What you should do
Collect all lines containing the word "cref" from the data.

Stored data entries
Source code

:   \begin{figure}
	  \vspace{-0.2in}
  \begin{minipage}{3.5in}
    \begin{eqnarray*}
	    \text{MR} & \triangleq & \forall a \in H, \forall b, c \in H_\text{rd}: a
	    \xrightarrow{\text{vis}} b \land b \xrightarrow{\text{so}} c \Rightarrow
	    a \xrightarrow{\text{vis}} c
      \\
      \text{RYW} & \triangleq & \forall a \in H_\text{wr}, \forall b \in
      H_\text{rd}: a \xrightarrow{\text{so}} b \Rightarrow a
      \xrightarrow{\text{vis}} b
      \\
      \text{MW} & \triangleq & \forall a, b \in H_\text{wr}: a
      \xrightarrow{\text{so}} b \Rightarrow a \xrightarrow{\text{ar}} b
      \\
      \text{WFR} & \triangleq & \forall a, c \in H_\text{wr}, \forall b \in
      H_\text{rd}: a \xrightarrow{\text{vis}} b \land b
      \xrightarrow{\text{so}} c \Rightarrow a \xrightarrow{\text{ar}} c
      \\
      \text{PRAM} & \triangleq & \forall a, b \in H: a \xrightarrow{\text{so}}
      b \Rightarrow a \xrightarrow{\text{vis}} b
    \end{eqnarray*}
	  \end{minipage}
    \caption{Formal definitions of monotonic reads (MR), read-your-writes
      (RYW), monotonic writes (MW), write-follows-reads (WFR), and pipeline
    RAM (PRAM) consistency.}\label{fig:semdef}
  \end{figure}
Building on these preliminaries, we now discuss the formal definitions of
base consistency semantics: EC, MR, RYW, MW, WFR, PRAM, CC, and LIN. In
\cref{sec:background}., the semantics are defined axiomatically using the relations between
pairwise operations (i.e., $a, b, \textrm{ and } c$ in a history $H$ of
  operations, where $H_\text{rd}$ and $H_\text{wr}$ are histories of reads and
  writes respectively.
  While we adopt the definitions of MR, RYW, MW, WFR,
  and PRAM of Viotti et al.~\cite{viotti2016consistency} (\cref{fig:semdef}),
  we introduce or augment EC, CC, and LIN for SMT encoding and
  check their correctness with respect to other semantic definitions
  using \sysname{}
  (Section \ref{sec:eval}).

Result
\cref{sec:background}., the semantics are defined axiomatically using the relations between
  and PRAM of Viotti et al.~\cite{viotti2016consistency} (\cref{fig:semdef}),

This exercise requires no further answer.